(RECORDS FOR THIS TASK):
# # # # #

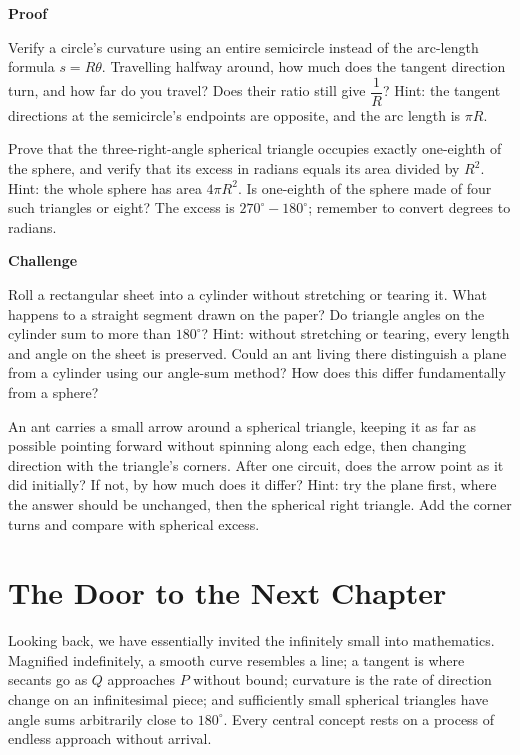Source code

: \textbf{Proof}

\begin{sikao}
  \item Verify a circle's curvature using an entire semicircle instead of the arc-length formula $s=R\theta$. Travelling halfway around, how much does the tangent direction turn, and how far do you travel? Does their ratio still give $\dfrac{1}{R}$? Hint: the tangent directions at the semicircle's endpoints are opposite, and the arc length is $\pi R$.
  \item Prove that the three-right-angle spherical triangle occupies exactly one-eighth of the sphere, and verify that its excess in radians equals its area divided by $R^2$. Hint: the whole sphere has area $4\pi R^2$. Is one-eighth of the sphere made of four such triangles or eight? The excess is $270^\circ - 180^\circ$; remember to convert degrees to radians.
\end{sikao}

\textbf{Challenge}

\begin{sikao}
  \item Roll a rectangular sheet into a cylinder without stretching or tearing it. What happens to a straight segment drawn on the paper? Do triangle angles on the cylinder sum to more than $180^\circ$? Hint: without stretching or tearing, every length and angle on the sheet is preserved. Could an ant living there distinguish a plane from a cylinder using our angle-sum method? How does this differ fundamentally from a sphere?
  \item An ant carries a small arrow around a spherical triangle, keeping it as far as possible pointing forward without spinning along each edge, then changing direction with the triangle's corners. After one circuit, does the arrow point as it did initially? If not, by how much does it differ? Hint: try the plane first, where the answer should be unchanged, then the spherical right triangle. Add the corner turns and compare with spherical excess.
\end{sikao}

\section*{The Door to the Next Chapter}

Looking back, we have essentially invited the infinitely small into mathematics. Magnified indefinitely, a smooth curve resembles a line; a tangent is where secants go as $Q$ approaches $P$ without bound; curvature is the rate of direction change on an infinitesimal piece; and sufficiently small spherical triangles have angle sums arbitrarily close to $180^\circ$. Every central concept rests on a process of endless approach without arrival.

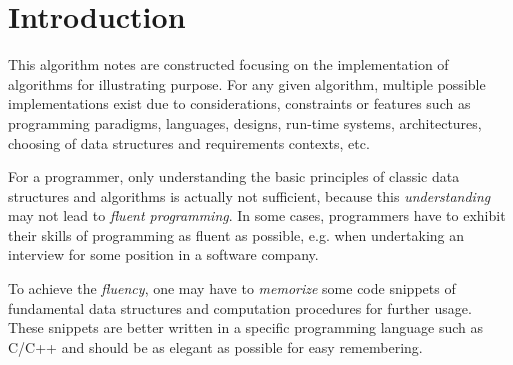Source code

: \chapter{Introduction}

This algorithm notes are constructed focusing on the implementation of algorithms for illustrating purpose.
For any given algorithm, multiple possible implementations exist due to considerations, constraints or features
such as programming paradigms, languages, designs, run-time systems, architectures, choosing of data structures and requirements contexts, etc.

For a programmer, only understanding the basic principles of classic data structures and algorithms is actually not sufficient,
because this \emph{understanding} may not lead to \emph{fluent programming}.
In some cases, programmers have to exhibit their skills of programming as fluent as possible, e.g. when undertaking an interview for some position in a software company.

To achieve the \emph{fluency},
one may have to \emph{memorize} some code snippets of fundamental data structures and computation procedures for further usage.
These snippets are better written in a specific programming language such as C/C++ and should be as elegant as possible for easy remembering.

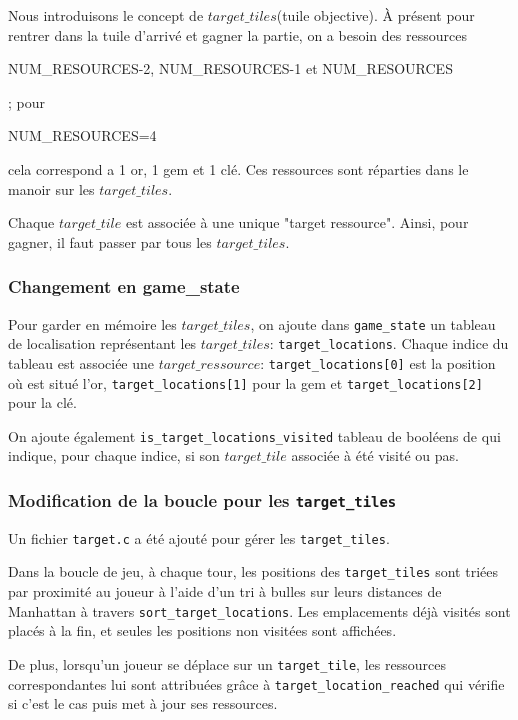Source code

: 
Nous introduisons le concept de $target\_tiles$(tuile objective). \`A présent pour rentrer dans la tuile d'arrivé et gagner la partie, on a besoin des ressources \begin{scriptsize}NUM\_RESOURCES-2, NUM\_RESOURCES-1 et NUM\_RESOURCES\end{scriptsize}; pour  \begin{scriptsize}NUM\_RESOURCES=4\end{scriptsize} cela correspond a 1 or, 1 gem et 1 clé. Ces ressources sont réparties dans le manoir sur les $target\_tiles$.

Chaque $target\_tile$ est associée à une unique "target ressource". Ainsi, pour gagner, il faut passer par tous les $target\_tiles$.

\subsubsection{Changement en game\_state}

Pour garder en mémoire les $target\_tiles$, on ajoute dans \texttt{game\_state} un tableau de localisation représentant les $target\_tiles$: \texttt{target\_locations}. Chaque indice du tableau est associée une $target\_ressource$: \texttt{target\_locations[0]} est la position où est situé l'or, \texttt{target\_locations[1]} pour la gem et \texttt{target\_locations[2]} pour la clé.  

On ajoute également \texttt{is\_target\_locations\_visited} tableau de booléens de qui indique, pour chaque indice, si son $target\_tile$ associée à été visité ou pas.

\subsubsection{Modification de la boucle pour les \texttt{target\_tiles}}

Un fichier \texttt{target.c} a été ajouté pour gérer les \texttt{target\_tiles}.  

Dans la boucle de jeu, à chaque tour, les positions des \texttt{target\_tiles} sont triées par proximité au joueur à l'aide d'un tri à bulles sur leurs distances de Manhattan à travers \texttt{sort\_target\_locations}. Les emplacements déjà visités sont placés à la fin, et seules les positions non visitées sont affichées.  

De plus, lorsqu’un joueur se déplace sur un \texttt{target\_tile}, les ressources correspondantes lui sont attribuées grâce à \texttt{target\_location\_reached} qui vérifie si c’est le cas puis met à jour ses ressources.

# # # # #

Search the records for the string "snippets" and report each line that has it.

one may have to \emph{memorize} some code snippets of fundamental data structures and computation procedures for further usage.
These snippets are better written in a specific programming language such as C/C++ and should be as elegant as possible for easy remembering.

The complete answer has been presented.